───── Data for the task ─────

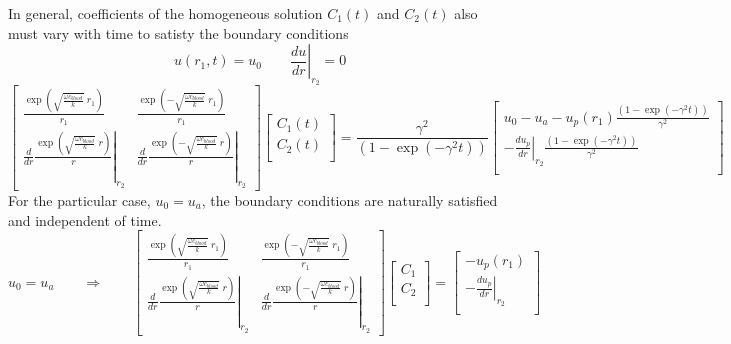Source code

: \documentclass{article}         %
\theoremstyle{definition}
\theoremstyle{remark}
\begin{document}
In general,
coefficients of the homogeneous solution $C_1(t)$ and $C_2(t)$ also must vary with
time to satisty the boundary conditions
\[
 u(r_1,t) = u_0
  \qquad
 \left. \frac{d u}{dr} \right|_{r_2}  = 0
\]
\[
\begin{bmatrix}
    \frac{\exp\left( \sqrt{\frac{\omega c_\textit{blood}}{k}} \; r_1 \right)}{r_1}  
  & 
    \frac{\exp\left(-\sqrt{\frac{\omega c_\textit{blood}}{k}} \; r_1 \right)}{r_1}  
  \\
  \left.
   \frac{d}{dr}
    \frac{\exp\left( \sqrt{\frac{\omega c_\textit{blood}}{k}} \; r \right)}{r}  
  \right|_{r_2}
  & 
  \left.
   \frac{d}{dr}
    \frac{\exp\left(-\sqrt{\frac{\omega c_\textit{blood}}{k}} \; r \right)}{r}  
  \right|_{r_2}
\end{bmatrix}
\begin{bmatrix}
  C_1(t) \\
  C_2(t) \\
\end{bmatrix}
= 
 \frac{ \gamma^2}{\left( 1 - \exp(-\gamma^2 t)\right)}
\begin{bmatrix}
      u_0 - u_a - u_p(r_1)  
 \frac{\left( 1 - \exp(-\gamma^2 t)\right)}{ \gamma^2}  
   \\
  - \left. \frac{d u_p}{dr} 
  \right|_{r_2}
 \frac{\left( 1 - \exp(-\gamma^2 t)\right)}{ \gamma^2}  
\\
\end{bmatrix}
\]
For the particular case, $u_0=u_a$, the boundary conditions are naturally
satisfied and independent of time.
\[
u_0=u_a \qquad \Rightarrow \qquad
\begin{bmatrix}
    \frac{\exp\left( \sqrt{\frac{\omega c_\textit{blood}}{k}} \; r_1 \right)}{r_1}  
  & 
    \frac{\exp\left(-\sqrt{\frac{\omega c_\textit{blood}}{k}} \; r_1 \right)}{r_1}  
  \\
  \left.
   \frac{d}{dr}
    \frac{\exp\left( \sqrt{\frac{\omega c_\textit{blood}}{k}} \; r \right)}{r}  
  \right|_{r_2}
  & 
  \left.
   \frac{d}{dr}
    \frac{\exp\left(-\sqrt{\frac{\omega c_\textit{blood}}{k}} \; r \right)}{r}  
  \right|_{r_2}
\end{bmatrix}
\begin{bmatrix}
  C_1 \\
  C_2 \\
\end{bmatrix}
= 
\begin{bmatrix}
      - u_p(r_1)  
   \\
  - \left. \frac{d u_p}{dr} 
  \right|_{r_2}
\\
\end{bmatrix}
\]
\end{document}
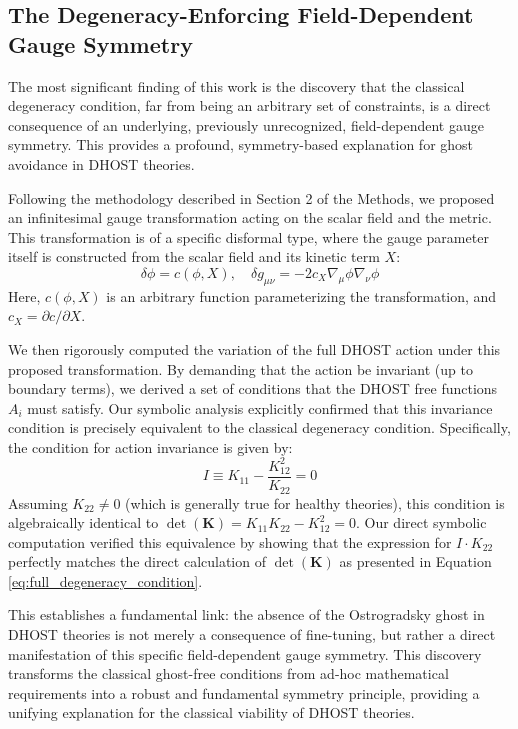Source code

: \documentclass[twocolumn]{aastex631}
\begin{document}
\subsection{The Degeneracy-Enforcing Field-Dependent Gauge Symmetry}

The most significant finding of this work is the discovery that the classical degeneracy condition, far from being an arbitrary set of constraints, is a direct consequence of an underlying, previously unrecognized, field-dependent gauge symmetry. This provides a profound, symmetry-based explanation for ghost avoidance in DHOST theories.

Following the methodology described in Section 2 of the Methods, we proposed an infinitesimal gauge transformation acting on the scalar field and the metric. This transformation is of a specific disformal type, where the gauge parameter itself is constructed from the scalar field and its kinetic term $X$:
\begin{equation}
\delta\phi = c(\phi, X), \quad \delta g_{\mu\nu} = -2 c_X \nabla_\mu \phi \nabla_\nu \phi
\end{equation}
Here, $c(\phi, X)$ is an arbitrary function parameterizing the transformation, and $c_X = \partial c / \partial X$.

We then rigorously computed the variation of the full DHOST action under this proposed transformation. By demanding that the action be invariant (up to boundary terms), we derived a set of conditions that the DHOST free functions $A_i$ must satisfy. Our symbolic analysis explicitly confirmed that this invariance condition is precisely equivalent to the classical degeneracy condition. Specifically, the condition for action invariance is given by:
\begin{equation}
I \equiv K_{11} - \frac{K_{12}^2}{K_{22}} = 0
\end{equation}
Assuming $K_{22} \neq 0$ (which is generally true for healthy theories), this condition is algebraically identical to $\det(\mathbf{K}) = K_{11}K_{22} - K_{12}^2 = 0$. Our direct symbolic computation verified this equivalence by showing that the expression for $I \cdot K_{22}$ perfectly matches the direct calculation of $\det(\mathbf{K})$ as presented in Equation \ref{eq:full_degeneracy_condition}.

This establishes a fundamental link: the absence of the Ostrogradsky ghost in DHOST theories is not merely a consequence of fine-tuning, but rather a direct manifestation of this specific field-dependent gauge symmetry. This discovery transforms the classical ghost-free conditions from ad-hoc mathematical requirements into a robust and fundamental symmetry principle, providing a unifying explanation for the classical viability of DHOST theories.
\end{document}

─────

Task directions ->
Leave out the pictures and return every record word for word.

Exercise answer ->
Source code

: \documentclass{article}         %
\theoremstyle{definition}
\theoremstyle{remark}
\begin{document}
In general,
coefficients of the homogeneous solution $C_1(t)$ and $C_2(t)$ also must vary with
time to satisty the boundary conditions
\[
 u(r_1,t) = u_0
  \qquad
 \left. \frac{d u}{dr} \right|_{r_2}  = 0
\]
\[
\begin{bmatrix}
    \frac{\exp\left( \sqrt{\frac{\omega c_\textit{blood}}{k}} \; r_1 \right)}{r_1}  
  & 
    \frac{\exp\left(-\sqrt{\frac{\omega c_\textit{blood}}{k}} \; r_1 \right)}{r_1}  
  \\
  \left.
   \frac{d}{dr}
    \frac{\exp\left( \sqrt{\frac{\omega c_\textit{blood}}{k}} \; r \right)}{r}  
  \right|_{r_2}
  & 
  \left.
   \frac{d}{dr}
    \frac{\exp\left(-\sqrt{\frac{\omega c_\textit{blood}}{k}} \; r \right)}{r}  
  \right|_{r_2}
\end{bmatrix}
\begin{bmatrix}
  C_1(t) \\
  C_2(t) \\
\end{bmatrix}
= 
 \frac{ \gamma^2}{\left( 1 - \exp(-\gamma^2 t)\right)}
\begin{bmatrix}
      u_0 - u_a - u_p(r_1)  
 \frac{\left( 1 - \exp(-\gamma^2 t)\right)}{ \gamma^2}  
   \\
  - \left. \frac{d u_p}{dr} 
  \right|_{r_2}
 \frac{\left( 1 - \exp(-\gamma^2 t)\right)}{ \gamma^2}  
\\
\end{bmatrix}
\]
For the particular case, $u_0=u_a$, the boundary conditions are naturally
satisfied and independent of time.
\[
u_0=u_a \qquad \Rightarrow \qquad
\begin{bmatrix}
    \frac{\exp\left( \sqrt{\frac{\omega c_\textit{blood}}{k}} \; r_1 \right)}{r_1}  
  & 
    \frac{\exp\left(-\sqrt{\frac{\omega c_\textit{blood}}{k}} \; r_1 \right)}{r_1}  
  \\
  \left.
   \frac{d}{dr}
    \frac{\exp\left( \sqrt{\frac{\omega c_\textit{blood}}{k}} \; r \right)}{r}  
  \right|_{r_2}
  & 
  \left.
   \frac{d}{dr}
    \frac{\exp\left(-\sqrt{\frac{\omega c_\textit{blood}}{k}} \; r \right)}{r}  
  \right|_{r_2}
\end{bmatrix}
\begin{bmatrix}
  C_1 \\
  C_2 \\
\end{bmatrix}
= 
\begin{bmatrix}
      - u_p(r_1)  
   \\
  - \left. \frac{d u_p}{dr} 
  \right|_{r_2}
\\
\end{bmatrix}
\]
\end{document}
Source code

: \documentclass[twocolumn]{aastex631}
\begin{document}
\subsection{The Degeneracy-Enforcing Field-Dependent Gauge Symmetry}

The most significant finding of this work is the discovery that the classical degeneracy condition, far from being an arbitrary set of constraints, is a direct consequence of an underlying, previously unrecognized, field-dependent gauge symmetry. This provides a profound, symmetry-based explanation for ghost avoidance in DHOST theories.

Following the methodology described in Section 2 of the Methods, we proposed an infinitesimal gauge transformation acting on the scalar field and the metric. This transformation is of a specific disformal type, where the gauge parameter itself is constructed from the scalar field and its kinetic term $X$:
\begin{equation}
\delta\phi = c(\phi, X), \quad \delta g_{\mu\nu} = -2 c_X \nabla_\mu \phi \nabla_\nu \phi
\end{equation}
Here, $c(\phi, X)$ is an arbitrary function parameterizing the transformation, and $c_X = \partial c / \partial X$.

We then rigorously computed the variation of the full DHOST action under this proposed transformation. By demanding that the action be invariant (up to boundary terms), we derived a set of conditions that the DHOST free functions $A_i$ must satisfy. Our symbolic analysis explicitly confirmed that this invariance condition is precisely equivalent to the classical degeneracy condition. Specifically, the condition for action invariance is given by:
\begin{equation}
I \equiv K_{11} - \frac{K_{12}^2}{K_{22}} = 0
\end{equation}
Assuming $K_{22} \neq 0$ (which is generally true for healthy theories), this condition is algebraically identical to $\det(\mathbf{K}) = K_{11}K_{22} - K_{12}^2 = 0$. Our direct symbolic computation verified this equivalence by showing that the expression for $I \cdot K_{22}$ perfectly matches the direct calculation of $\det(\mathbf{K})$ as presented in Equation \ref{eq:full_degeneracy_condition}.

This establishes a fundamental link: the absence of the Ostrogradsky ghost in DHOST theories is not merely a consequence of fine-tuning, but rather a direct manifestation of this specific field-dependent gauge symmetry. This discovery transforms the classical ghost-free conditions from ad-hoc mathematical requirements into a robust and fundamental symmetry principle, providing a unifying explanation for the classical viability of DHOST theories.
\end{document}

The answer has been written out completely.